Sin dudas los premios más orgánicos están en tres áreas indisolubles: Mejor Diseño de Producción (James Price, Shona Heath y Zsuzsa Mihalek); Mejor Diseño de Vestuario (Holly Waddington); y Mejor Maquillaje y Peluquería (Nadia Stacey, Mark Coulier y Josh Weston). En efecto, el diseño de producción es un conjunto de actividades y departamentos, que engloba escenografía, ambientación, vestuario, maquillaje y peluquería, básicamente. El diseño de producción fija o define la naturaleza visual de una película en cuanto a color, textura, apariencia de cada elemento que se va a someter al escrutinio de la fotografía durante la puesta en escena o puesta en cámara. Todo lo que vemos en un filme transmite un cierto modo de entender la historia. Desde luego, el espectador lee esas señales de acuerdo a su conocimiento del mundo y a su modo de ver la vida. La escenografía y el ambiente, así como el vestuario y maquillaje en cada caso, tienen que responder a la naturaleza esencial del filme. Porque todos esos elementos ayudan a dar coherencia, vigor y verosimilitud a la historia, y complementan el aspecto emocional o intelectual que ella representa.
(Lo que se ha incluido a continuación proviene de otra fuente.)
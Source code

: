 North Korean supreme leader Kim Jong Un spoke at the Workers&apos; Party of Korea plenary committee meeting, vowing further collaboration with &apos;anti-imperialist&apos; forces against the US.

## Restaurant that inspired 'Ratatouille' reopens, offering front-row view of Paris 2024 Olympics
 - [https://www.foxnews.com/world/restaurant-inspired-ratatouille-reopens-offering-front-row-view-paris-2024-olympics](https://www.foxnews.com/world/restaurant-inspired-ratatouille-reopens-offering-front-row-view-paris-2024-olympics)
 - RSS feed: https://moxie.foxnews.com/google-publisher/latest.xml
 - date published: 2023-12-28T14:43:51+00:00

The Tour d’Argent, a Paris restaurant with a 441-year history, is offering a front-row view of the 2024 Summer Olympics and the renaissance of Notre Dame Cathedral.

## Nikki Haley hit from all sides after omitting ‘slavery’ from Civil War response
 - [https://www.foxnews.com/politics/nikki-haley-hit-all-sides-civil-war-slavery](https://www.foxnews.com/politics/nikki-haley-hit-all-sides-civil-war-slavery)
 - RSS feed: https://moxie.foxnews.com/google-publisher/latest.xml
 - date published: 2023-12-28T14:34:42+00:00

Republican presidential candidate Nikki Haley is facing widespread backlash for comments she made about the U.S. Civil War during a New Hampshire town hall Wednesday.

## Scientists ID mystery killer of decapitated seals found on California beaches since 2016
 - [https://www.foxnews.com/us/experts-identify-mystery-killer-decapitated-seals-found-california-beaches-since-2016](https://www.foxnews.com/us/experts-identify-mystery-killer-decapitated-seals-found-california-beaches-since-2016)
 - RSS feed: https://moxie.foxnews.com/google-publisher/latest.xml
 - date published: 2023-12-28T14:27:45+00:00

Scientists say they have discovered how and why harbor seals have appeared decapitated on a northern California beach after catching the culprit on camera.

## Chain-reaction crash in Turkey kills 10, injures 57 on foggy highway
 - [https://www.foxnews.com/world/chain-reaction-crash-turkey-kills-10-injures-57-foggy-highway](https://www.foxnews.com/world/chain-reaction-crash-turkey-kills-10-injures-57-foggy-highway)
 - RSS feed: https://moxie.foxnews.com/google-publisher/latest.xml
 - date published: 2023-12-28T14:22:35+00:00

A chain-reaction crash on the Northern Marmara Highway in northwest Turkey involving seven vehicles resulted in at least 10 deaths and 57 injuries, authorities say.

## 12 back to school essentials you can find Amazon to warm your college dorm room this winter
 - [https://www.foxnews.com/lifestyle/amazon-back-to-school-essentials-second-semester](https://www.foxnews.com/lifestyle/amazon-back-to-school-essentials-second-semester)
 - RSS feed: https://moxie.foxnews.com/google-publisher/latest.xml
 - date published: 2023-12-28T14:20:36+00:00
Vale destacar la enorme solvencia con la cual se definieron los múltiples escenarios, el decorado, la ambientación, el diseño de personajes en Poor Things. Se logró una coherencia disfrutable, aun cuando no se pretendía un anclaje temporal estricto, o definible con sujeción a un género específico. Cada fotograma es un planteamiento pictórico y sensitivo, cuyo intertextualismo oprime cualquier interpretación trivial. Inspirados por las pinturas de Egon Schiele, Hieronymus Bosch y Francis Bacon, los diseñadores elaboraron un documento abundante en detalles sobre lo que se debía construir o crear a nivel arquitectural, con su consiguiente implicación semiótica bien acotada.
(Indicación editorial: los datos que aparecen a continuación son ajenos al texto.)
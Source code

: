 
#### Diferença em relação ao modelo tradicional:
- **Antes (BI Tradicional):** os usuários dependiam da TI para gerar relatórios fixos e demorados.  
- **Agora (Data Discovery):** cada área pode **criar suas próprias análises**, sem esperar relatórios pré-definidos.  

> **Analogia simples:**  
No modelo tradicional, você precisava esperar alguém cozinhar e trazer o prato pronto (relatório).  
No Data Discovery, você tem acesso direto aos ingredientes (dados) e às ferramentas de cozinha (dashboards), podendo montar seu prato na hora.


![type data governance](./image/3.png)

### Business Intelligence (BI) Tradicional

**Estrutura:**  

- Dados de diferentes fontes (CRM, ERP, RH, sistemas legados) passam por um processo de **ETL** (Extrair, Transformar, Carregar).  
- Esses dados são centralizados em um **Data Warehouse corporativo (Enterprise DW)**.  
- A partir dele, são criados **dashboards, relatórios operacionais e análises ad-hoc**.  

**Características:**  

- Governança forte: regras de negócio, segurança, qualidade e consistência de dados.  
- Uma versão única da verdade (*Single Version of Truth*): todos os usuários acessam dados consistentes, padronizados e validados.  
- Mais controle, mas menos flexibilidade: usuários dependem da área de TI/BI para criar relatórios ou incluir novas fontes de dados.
El guion, de Tony McNamara, está basado en la novela homónima de Alasdair Gray publicada en 1992. No me consta que en el original Duncan Wedderburn, haya sido planificado del modo tan brillante en que lo asume Mark Ruffalo. Por lo demás, la banda sonora original de Jerskin Fendrix, la ajustadísima fotografía de Robbie Ryan y el apropiado Montaje de Yorgos Mavropsaridis, completan las excelencias de una cinta demasiado hilarante para levantarle el Oscar como Mejor Filme a Oppenheimer. La de Christopher Nolan es una obra más susceptible de llamar al compromiso de un círculo académico, que necesita demostrar su sensibilidad con respecto a la beligerancia que domina ahora mismo el tablado geopolítico. Oppenheimer es el Hollywood de toda la vida; Poor Things es una canita al aire.

Desde su estreno en el Festival de Venecia, donde ganó el León de Oro, Poor Things comenzó a provocar tanto estupor como deslumbramiento. El estudio del vestuario de Bella, en su desarrollo como personaje, -no me animo a llamar “evolución” a su coming of age– bastaría para sentar cátedra de la especialidad, según las intenciones estéticas declaradas por la vestuarista Holly Waddington.

Lo que me sigue pareciendo pura gresca, es que se ha querido vender la idea de que la película tiene un mensaje feminista. Ni lo necesita. Entre tanto eclecticismo visual y tanto pronunciamiento retórico que emite Bella en lo que pudiera entenderse como su etapa adulta, si hay una proyección feminista a mí me parece ambivalente y confusa. Podría aceptarlo, si no pesara tanto el momento ridículo en que Bella descubre la vida precaria de los pobres de la tierra desde un crucero en Alejandría. Y si no fuera tan patético y banal su paso por el prostíbulo parisino, y tan estereotipado su descubrimiento de la masturbación. Hay demasiada redundancia masculina en la visión que se le imprime y poca espontaneidad en las acciones de esta Bella, a cuya bestia interior se le ven los calzoncillos.